[The summary of this session was written by Cristina Ramos, Research and Learning Officer at On Think Tanks.]
Presenters: Silvia Menegazzi, PhD (Adjunct Professor International Relations, LUISS Guido Carli University), Dr. Bert Fraussen and Dr. Valérie Pattyn (Faculty of Governance and Global Affairs, Leiden University)
Moderator: Andrea Baertl (On Think Tanks)

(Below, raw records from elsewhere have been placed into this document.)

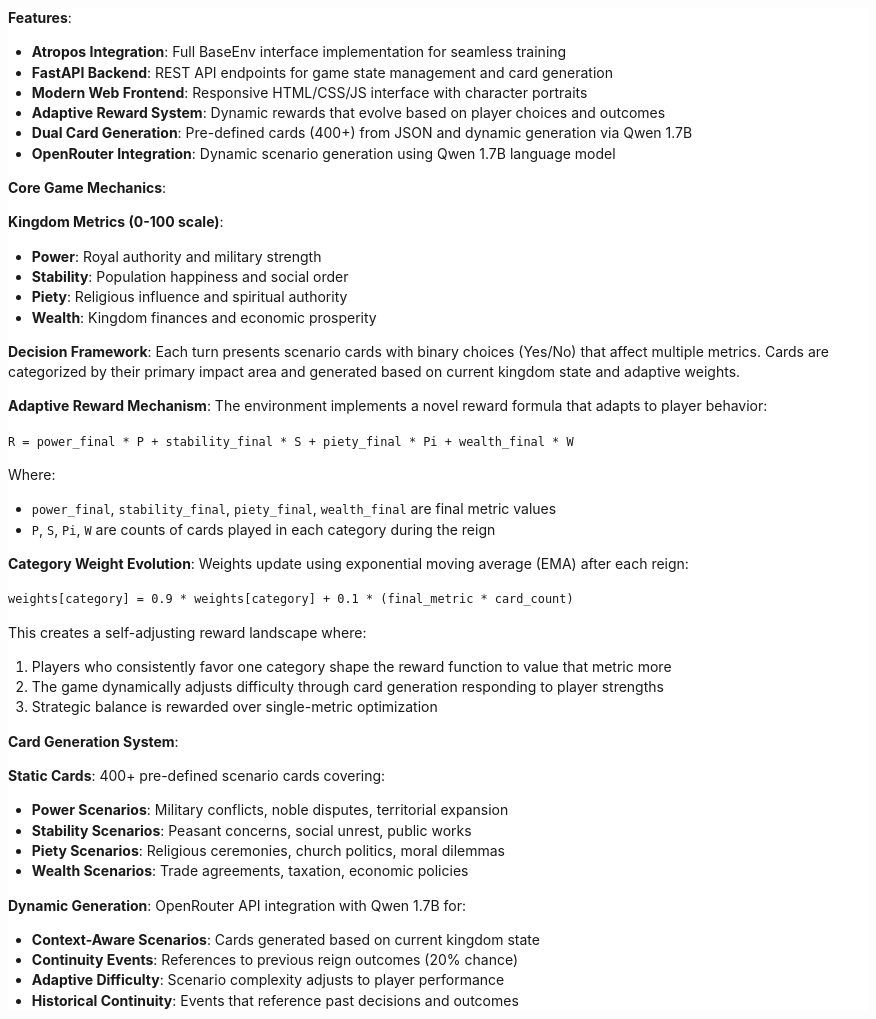 **Features**:
- **Atropos Integration**: Full BaseEnv interface implementation for seamless training
- **FastAPI Backend**: REST API endpoints for game state management and card generation
- **Modern Web Frontend**: Responsive HTML/CSS/JS interface with character portraits
- **Adaptive Reward System**: Dynamic rewards that evolve based on player choices and outcomes
- **Dual Card Generation**: Pre-defined cards (400+) from JSON and dynamic generation via Qwen 1.7B
- **OpenRouter Integration**: Dynamic scenario generation using Qwen 1.7B language model

**Core Game Mechanics**:

**Kingdom Metrics (0-100 scale)**:
- **Power**: Royal authority and military strength
- **Stability**: Population happiness and social order
- **Piety**: Religious influence and spiritual authority
- **Wealth**: Kingdom finances and economic prosperity

**Decision Framework**:
Each turn presents scenario cards with binary choices (Yes/No) that affect multiple metrics. Cards are categorized by their primary impact area and generated based on current kingdom state and adaptive weights.

**Adaptive Reward Mechanism**:
The environment implements a novel reward formula that adapts to player behavior:

```
R = power_final * P + stability_final * S + piety_final * Pi + wealth_final * W
```

Where:
- `power_final`, `stability_final`, `piety_final`, `wealth_final` are final metric values
- `P`, `S`, `Pi`, `W` are counts of cards played in each category during the reign

**Category Weight Evolution**:
Weights update using exponential moving average (EMA) after each reign:
```
weights[category] = 0.9 * weights[category] + 0.1 * (final_metric * card_count)
```

This creates a self-adjusting reward landscape where:
1. Players who consistently favor one category shape the reward function to value that metric more
2. The game dynamically adjusts difficulty through card generation responding to player strengths
3. Strategic balance is rewarded over single-metric optimization

**Card Generation System**:

**Static Cards**: 400+ pre-defined scenario cards covering:
- **Power Scenarios**: Military conflicts, noble disputes, territorial expansion
- **Stability Scenarios**: Peasant concerns, social unrest, public works
- **Piety Scenarios**: Religious ceremonies, church politics, moral dilemmas
- **Wealth Scenarios**: Trade agreements, taxation, economic policies

**Dynamic Generation**: OpenRouter API integration with Qwen 1.7B for:
- **Context-Aware Scenarios**: Cards generated based on current kingdom state
- **Continuity Events**: References to previous reign outcomes (20% chance)
- **Adaptive Difficulty**: Scenario complexity adjusts to player performance
- **Historical Continuity**: Events that reference past decisions and outcomes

The session explored two different think tank ecosystems, China and Belgium, and how the context shapes and influences the work of think tanks within them. Fraussen and Pattyn focus on the case of Belgium (a consensus oriented country) and examine how think tanks try to stand out in a crowded landscape, and how they distinguish themselves from other actors who also provide policy advice, such as interest groups and think tanks affiliated with political parties. Menegazzi focuses on how the think tank landscape has evolved in China in the last decade and shows how they have been able to secure a special niche with regard to foreign policy and diplomacy, notwithstanding China’s authoritarian political environment.
The recording of this session is not available.
This session explored studies of two different think tank ecosystems: Belgium and China to better understand how the context shapes the work of think tanks.
The first discussants, Dr. Bert Fraussen and Dr. Valerie Pattyn presented preliminary findings of a study they carried out in Belgium.
For their study, the authors conducted a mapping of think tanks, a survey with 15 think tank representatives and three interviews with think tank directors with a focus on domestic oriented organisations (excluding the many European-oriented ones operating in Brussels). They found three important features in the ways domestic think tanks approach issues:
- Time considerations: the think tanks interviewed have a long-term view, they try to formulate long-term sustainable policy solutions.
- Evidence based nature of policy advice: respondents emphasised that there is no lack of knowledge (there are already plenty of studies addressing societal issues), but what is missing is the right “translation” of this knowledge into more digestible products for policymakers, which is what think tanks can do.
- Consensus-oriented mode of operating: think tanks bring together many stakeholders to have different perspectives and to increase the legitimacy of their work. This consensual style is seen across the ideological spectrum, as very diverse think tanks try to involve stakeholders with different positions and interests in political debates.
A key difference between domestic think tanks and those more EU-oriented is that EU-oriented think tanks have much more competition. Belgian domestic think tanks are small and some are relatively new, but there are tens of large think tanks focusing on EU-politics, so it’s a very different landscape.
The second presenter, Dr. Silvia Menegazzi, discussed a paper on how Chinese think tanks are playing a bigger role in public diplomacy. She argues that this idea of the role of think tanks in authoritarian contexts is often underestimated because the Western literature, for many years, took for granted a ‘fixed’ definition of think tank. 2012 was a critical juncture for Chinese think tanks because the Xi Jinping administration recognised officially the role of think tanks. This strategy established by the Chinese government has led to a boom of think tanks, which have then been used as instrumental actors for increased international exchanges.
Chinese think tanks contribute to the policymaking process, especially on issues on which the government needs expertise and uses think tanks for consultancy services. Nonetheless, we have to understand that think tanks in China are not fully independent from the government and it is more likely that they provide expert knowledge than that they can change specific policies.
From the chatbox
I know you excluded the Brussels EU-oriented think tanks from your analysis, but do you think that the Brussels context would be very different? Particularly, I thought the ‘anticipatory’ nature you found was very interesting and I wonder why this would be and if it would be very different from the EU-oriented think tanks.
How important is the ideological position for think tanks in the crowded landscape? Does ideological position help them to stand out among others?
What are the other policy advisory actors in the Belgium landscape?
Do these think tanks also emphasise their independence, as think tanks tend to do in many other countries? Or how do they present themselves to other countries?